Author: Michael C. Jacobson
Developments in Illinois, Texas and the Supreme Court of the United States (SCOTUS) are significant for HR professionals whose companies face pending employment litigation claims.
Employers can use XpertHR and its continually updated content to strengthen their positions in litigation against large classes of plaintiffs, utilize arbitration agreements to force disputes into arbitration rather than state or federal court and to better understand the "attorney-client privilege," together with the types of materials and exchanges that are and are not protected by the privilege.
- In EEOC v. DHL Express, +2012 U.S. Dist. LEXIS 155722 (N.D.I. 2012) a federal court applying Illinois law ruled that the Equal Employment Opportunity Commission (EEOC), which was prosecuting racial discrimination on behalf of 94 employees, had to produce each individual employee for a deposition. This ruling strengthens the employer's position in class action lawsuits by enabling employers to collect testimonial evidence from each employee who claims discrimination.
- In In re USA Waste Management Resources, L.L.C., +2012 Tex. App. LEXIS 9152 (Tx. Ct. App. 2012) a Texas state court ruled that an ex-employee's conversations with in-house counsel are protected if certain conditions are met. This is important to understand for Texas employers but may also be relevant for employers nationwide that are interested in protecting private conversations between employees and attorneys from becoming "discoverable" during litigation.

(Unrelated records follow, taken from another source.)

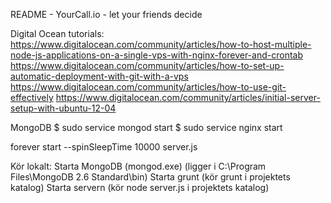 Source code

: README - YourCall.io - let your friends decide

Digital Ocean tutorials:
https://www.digitalocean.com/community/articles/how-to-host-multiple-node-js-applications-on-a-single-vps-with-nginx-forever-and-crontab
https://www.digitalocean.com/community/articles/how-to-set-up-automatic-deployment-with-git-with-a-vps
https://www.digitalocean.com/community/articles/how-to-use-git-effectively
https://www.digitalocean.com/community/articles/initial-server-setup-with-ubuntu-12-04

MongoDB
$ sudo service mongod start
$ sudo service nginx start

forever start --spinSleepTime 10000 server.js

Kör lokalt:
Starta MongoDB (mongod.exe) (ligger i C:\Program Files\MongoDB 2.6 Standard\bin)
Starta grunt (kör grunt i projektets katalog)
Starta servern (kör node server.js i projektets katalog) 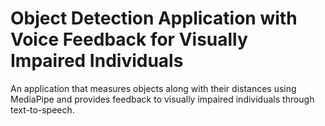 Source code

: # Object Detection Application with Voice Feedback for Visually Impaired Individuals
An application that measures objects along with their distances using MediaPipe and provides feedback to visually impaired individuals through text-to-speech.
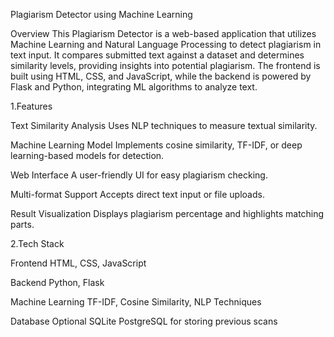 Plagiarism Detector using Machine Learning

Overview
This Plagiarism Detector is a web-based application that utilizes Machine Learning and Natural Language Processing to detect plagiarism in text input. It compares submitted text against a dataset and determines similarity levels, providing insights into potential plagiarism. The frontend is built using HTML, CSS, and JavaScript, while the backend is powered by Flask and Python, integrating ML algorithms to analyze text.

1.Features

Text Similarity Analysis Uses NLP techniques to measure textual similarity.

Machine Learning Model Implements cosine similarity, TF-IDF, or deep learning-based models for detection.

Web Interface A user-friendly UI for easy plagiarism checking.

Multi-format Support Accepts direct text input or file uploads.

Result Visualization Displays plagiarism percentage and highlights matching parts.

2.Tech Stack

Frontend HTML, CSS, JavaScript

Backend Python, Flask

Machine Learning TF-IDF, Cosine Similarity, NLP Techniques

Database Optional SQLite PostgreSQL for storing previous scans
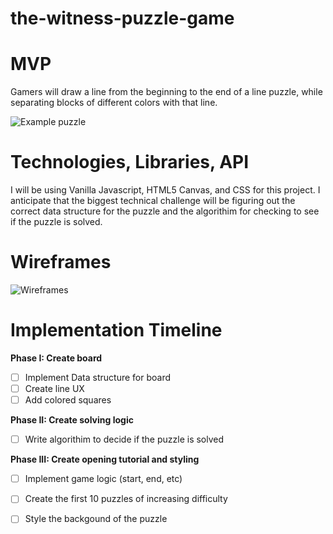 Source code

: # the-witness-puzzle-game

# MVP

Gamers will draw a line from the beginning to the end of a line puzzle, while separating blocks of different colors with that line.

![Example puzzle](https://raw.githubusercontent.com/polyfish42/the-witness-puzzle-game/master/docs/the%20witness%20puzzle%20example.jpg)

# Technologies, Libraries, API
I will be using Vanilla Javascript, HTML5 Canvas, and CSS for this project. I anticipate that the biggest technical challenge will be figuring out the correct data structure for the puzzle and the algorithim for checking to see if the puzzle is solved.

# Wireframes

![Wireframes](https://raw.githubusercontent.com/polyfish42/the-witness-puzzle-game/master/docs/The%20Witness%20Wireframes.png)

# Implementation Timeline

**Phase I: Create board**
- [ ] Implement Data structure for board
- [ ] Create line UX
- [ ] Add colored squares

**Phase II: Create solving logic**
- [ ] Write algorithim to decide if the puzzle is solved

**Phase III: Create opening tutorial and styling**
- [ ] Implement game logic (start, end, etc)
- [ ] Create the first 10 puzzles of increasing difficulty
- [ ] Style the backgound of the puzzle

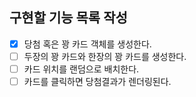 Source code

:## 구현할 기능 목록 작성

- [x] 당첨 혹은 꽝 카드 객체를 생성한다.
- [ ] 두장의 꽝 카드와 한장의 꽝 카드를 생성한다.
- [ ] 카드 위치를 랜덤으로 배치한다.
- [ ] 카드를 클릭하면 당첨결과가 렌더링된다.
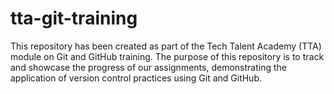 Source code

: # tta-git-training
This repository has been created as part of the Tech Talent Academy (TTA) module on Git and GitHub training. The purpose of this repository is to track and showcase the progress of our assignments, demonstrating the application of version control practices using Git and GitHub.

- In Nitro-Lift Technologies, L.L.C. v. Eddie Lee Howard, +2012 U.S. LEXIS 8897 (2012) the SCOTUS ruled that valid, enforceable arbitration agreements may trump conflicting state law. This ruling strengthens the employer's directive to push disputes into arbitration as a time and cost-saving measure, even if certain terms of the arbitration agreement may otherwise violate state law.